• **WHAT YOU SHOULD DO**: Write out, without any change, the lines in the material below that run from the line with "- 📱 Fully Mobile Responsive" through the line with "- **Helplines** – Government welfare numbers", both included.

• **DATASET EXCERPTS**:
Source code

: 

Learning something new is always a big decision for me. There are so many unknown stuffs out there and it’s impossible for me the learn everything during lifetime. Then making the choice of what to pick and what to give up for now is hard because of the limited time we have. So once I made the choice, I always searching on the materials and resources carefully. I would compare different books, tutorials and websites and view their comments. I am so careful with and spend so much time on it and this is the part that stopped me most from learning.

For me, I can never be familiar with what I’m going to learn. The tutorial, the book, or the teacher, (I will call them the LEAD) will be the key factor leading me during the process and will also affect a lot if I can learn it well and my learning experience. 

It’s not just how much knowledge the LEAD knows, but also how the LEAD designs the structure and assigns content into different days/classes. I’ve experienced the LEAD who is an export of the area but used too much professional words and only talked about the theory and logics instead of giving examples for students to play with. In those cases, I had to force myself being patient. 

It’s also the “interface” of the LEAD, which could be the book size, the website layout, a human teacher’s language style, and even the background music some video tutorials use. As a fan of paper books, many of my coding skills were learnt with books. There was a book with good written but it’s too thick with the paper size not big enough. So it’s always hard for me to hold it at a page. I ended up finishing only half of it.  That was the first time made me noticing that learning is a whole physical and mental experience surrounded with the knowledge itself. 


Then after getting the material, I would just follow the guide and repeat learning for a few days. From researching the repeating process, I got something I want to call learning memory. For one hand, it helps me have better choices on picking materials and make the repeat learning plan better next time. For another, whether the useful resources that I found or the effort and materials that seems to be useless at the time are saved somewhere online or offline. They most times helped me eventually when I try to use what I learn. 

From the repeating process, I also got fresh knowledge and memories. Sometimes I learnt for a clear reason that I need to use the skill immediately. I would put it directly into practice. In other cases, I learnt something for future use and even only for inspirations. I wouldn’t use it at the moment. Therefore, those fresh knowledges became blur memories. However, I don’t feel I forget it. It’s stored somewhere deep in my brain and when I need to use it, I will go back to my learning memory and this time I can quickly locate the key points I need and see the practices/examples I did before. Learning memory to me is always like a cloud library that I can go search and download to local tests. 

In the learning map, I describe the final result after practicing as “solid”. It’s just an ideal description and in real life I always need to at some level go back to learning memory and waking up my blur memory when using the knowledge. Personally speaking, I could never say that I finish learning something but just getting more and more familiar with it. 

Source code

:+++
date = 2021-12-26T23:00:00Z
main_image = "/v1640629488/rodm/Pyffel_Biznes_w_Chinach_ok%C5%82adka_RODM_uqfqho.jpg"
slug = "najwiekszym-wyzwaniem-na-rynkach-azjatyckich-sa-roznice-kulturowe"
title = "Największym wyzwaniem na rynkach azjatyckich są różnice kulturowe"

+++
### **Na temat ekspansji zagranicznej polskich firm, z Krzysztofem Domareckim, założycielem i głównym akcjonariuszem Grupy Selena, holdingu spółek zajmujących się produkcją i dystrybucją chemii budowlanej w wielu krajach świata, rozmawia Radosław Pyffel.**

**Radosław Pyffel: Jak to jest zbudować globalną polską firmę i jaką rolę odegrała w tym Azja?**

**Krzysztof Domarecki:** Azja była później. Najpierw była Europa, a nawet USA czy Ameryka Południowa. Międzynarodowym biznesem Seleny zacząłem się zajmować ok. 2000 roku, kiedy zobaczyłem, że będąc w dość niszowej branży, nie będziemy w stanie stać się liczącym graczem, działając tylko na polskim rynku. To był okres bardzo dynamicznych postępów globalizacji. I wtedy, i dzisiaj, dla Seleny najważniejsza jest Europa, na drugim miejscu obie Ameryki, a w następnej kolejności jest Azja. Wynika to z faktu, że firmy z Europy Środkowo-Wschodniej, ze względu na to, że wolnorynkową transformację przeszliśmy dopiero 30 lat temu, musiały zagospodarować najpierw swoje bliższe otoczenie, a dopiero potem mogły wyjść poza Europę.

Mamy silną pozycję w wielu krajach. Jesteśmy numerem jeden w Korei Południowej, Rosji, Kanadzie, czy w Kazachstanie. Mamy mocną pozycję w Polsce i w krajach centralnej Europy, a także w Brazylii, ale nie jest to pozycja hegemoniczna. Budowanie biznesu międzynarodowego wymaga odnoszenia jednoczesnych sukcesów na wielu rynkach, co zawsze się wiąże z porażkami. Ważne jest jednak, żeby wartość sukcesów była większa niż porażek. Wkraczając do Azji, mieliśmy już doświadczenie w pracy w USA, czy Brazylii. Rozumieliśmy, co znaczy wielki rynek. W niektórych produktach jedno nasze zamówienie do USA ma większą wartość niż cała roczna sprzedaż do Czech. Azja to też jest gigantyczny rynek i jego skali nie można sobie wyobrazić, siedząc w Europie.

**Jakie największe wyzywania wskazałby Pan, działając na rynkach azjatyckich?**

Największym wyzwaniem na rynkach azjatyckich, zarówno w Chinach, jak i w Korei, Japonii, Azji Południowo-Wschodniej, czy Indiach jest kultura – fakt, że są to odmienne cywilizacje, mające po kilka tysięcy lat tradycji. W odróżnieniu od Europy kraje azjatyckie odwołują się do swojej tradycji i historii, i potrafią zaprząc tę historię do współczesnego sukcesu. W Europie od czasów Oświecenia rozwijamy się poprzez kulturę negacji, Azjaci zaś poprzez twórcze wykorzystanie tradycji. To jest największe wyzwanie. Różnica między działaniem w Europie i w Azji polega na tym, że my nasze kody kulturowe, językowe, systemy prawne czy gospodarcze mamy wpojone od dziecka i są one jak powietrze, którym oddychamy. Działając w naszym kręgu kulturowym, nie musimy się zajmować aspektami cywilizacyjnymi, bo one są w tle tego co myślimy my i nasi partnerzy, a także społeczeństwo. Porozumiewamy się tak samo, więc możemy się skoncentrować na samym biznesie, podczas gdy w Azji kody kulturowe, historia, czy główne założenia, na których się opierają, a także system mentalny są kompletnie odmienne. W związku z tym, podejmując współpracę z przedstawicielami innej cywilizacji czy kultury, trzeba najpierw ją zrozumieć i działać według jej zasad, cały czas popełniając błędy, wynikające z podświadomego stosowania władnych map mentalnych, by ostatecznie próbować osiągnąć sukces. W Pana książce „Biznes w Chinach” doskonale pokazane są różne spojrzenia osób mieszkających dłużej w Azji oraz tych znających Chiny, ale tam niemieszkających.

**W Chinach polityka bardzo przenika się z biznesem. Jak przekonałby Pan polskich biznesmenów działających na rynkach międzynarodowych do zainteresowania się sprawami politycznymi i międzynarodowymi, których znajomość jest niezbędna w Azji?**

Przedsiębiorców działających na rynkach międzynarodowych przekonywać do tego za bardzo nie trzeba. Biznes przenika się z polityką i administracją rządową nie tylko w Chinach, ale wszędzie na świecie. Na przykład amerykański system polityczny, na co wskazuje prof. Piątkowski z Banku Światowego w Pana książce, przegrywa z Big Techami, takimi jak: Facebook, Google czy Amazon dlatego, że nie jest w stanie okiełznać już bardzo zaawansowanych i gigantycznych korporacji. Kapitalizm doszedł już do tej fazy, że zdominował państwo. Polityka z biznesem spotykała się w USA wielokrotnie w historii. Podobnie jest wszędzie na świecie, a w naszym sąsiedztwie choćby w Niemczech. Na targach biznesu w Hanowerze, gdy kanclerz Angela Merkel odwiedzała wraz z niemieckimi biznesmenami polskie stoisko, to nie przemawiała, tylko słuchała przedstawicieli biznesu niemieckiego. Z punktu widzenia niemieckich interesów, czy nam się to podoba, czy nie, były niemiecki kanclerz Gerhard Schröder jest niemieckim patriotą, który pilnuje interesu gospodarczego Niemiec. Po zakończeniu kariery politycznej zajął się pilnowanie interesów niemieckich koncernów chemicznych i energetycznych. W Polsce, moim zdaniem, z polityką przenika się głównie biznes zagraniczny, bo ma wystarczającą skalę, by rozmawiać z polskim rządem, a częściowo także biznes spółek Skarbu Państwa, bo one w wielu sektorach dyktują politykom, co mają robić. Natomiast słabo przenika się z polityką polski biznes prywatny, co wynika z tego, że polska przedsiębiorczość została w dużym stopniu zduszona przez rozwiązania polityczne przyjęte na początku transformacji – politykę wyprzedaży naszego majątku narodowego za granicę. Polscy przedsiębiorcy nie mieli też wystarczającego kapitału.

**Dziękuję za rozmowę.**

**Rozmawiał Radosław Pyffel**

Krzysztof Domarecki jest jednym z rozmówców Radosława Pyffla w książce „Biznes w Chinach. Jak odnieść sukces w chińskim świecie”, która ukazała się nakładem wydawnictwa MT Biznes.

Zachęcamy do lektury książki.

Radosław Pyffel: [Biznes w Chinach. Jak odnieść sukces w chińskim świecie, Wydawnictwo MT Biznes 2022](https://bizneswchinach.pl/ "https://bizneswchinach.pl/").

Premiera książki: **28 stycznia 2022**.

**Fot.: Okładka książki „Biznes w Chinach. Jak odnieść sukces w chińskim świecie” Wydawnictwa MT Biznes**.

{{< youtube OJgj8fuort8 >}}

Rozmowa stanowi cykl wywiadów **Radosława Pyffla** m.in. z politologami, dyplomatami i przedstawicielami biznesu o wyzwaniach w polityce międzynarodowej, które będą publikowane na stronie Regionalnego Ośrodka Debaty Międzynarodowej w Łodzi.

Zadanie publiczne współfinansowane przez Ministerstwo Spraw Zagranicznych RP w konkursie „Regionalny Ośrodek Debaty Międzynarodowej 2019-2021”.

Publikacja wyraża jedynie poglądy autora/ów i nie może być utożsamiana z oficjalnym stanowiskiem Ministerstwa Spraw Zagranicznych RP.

---

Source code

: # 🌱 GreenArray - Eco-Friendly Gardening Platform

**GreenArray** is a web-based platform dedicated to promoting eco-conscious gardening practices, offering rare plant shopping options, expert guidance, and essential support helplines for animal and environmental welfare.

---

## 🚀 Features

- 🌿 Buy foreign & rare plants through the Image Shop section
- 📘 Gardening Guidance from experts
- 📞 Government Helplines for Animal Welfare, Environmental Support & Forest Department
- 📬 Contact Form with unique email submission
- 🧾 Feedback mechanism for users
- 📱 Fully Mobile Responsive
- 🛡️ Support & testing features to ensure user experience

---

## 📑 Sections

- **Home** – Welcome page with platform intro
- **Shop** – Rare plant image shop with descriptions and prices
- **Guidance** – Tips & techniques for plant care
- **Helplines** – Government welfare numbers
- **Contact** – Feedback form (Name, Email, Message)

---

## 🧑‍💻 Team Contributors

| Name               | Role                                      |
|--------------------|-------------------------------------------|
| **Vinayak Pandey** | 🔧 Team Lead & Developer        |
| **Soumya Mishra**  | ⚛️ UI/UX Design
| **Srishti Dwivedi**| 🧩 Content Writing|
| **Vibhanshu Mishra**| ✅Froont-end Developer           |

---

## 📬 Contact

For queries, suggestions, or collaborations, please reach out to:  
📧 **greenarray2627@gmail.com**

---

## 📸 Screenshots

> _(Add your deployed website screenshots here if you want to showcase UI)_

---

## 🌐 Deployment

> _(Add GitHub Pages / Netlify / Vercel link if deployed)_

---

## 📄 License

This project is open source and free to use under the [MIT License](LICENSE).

• **RESULT**:
- 📱 Fully Mobile Responsive
- 🛡️ Support & testing features to ensure user experience

---

## 📑 Sections

- **Home** – Welcome page with platform intro
- **Shop** – Rare plant image shop with descriptions and prices
- **Guidance** – Tips & techniques for plant care
- **Helplines** – Government welfare numbers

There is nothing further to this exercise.